• Task item
No line before the one containing "## Written in the end" is to be output; retype exactly that line and all lines that follow it to the end of the records.

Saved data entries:
#####

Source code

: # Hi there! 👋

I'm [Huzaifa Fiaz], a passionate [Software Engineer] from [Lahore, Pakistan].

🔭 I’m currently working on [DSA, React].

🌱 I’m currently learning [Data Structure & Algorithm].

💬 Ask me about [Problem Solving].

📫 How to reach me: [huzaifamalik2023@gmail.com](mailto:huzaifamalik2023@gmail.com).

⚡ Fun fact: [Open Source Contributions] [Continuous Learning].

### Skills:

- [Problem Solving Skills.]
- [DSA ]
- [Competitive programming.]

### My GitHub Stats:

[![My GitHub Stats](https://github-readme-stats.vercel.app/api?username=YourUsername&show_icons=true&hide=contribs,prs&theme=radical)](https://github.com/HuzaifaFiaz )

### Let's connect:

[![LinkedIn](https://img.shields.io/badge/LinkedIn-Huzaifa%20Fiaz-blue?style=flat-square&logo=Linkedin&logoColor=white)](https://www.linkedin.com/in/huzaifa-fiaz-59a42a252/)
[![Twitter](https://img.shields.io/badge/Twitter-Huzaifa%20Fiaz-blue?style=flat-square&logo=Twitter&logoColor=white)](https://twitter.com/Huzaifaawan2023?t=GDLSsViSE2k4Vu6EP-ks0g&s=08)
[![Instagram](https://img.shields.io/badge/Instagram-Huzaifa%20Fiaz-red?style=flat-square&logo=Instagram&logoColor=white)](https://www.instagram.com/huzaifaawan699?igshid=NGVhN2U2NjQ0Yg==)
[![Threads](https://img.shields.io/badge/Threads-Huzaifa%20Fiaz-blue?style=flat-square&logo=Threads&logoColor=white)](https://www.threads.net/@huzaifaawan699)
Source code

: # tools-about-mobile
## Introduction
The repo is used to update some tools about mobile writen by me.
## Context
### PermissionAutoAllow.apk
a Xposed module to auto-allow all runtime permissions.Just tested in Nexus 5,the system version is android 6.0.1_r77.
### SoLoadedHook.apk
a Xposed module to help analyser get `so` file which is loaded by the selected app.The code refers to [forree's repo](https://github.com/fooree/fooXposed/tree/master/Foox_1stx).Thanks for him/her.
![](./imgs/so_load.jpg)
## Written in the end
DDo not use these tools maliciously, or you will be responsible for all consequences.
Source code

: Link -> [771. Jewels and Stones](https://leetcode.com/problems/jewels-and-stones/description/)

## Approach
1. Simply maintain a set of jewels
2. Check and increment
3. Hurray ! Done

#####

• Output below
## Written in the end
DDo not use these tools maliciously, or you will be responsible for all consequences.
Source code

: Link -> [771. Jewels and Stones](https://leetcode.com/problems/jewels-and-stones/description/)

## Approach
1. Simply maintain a set of jewels
2. Check and increment
3. Hurray ! Done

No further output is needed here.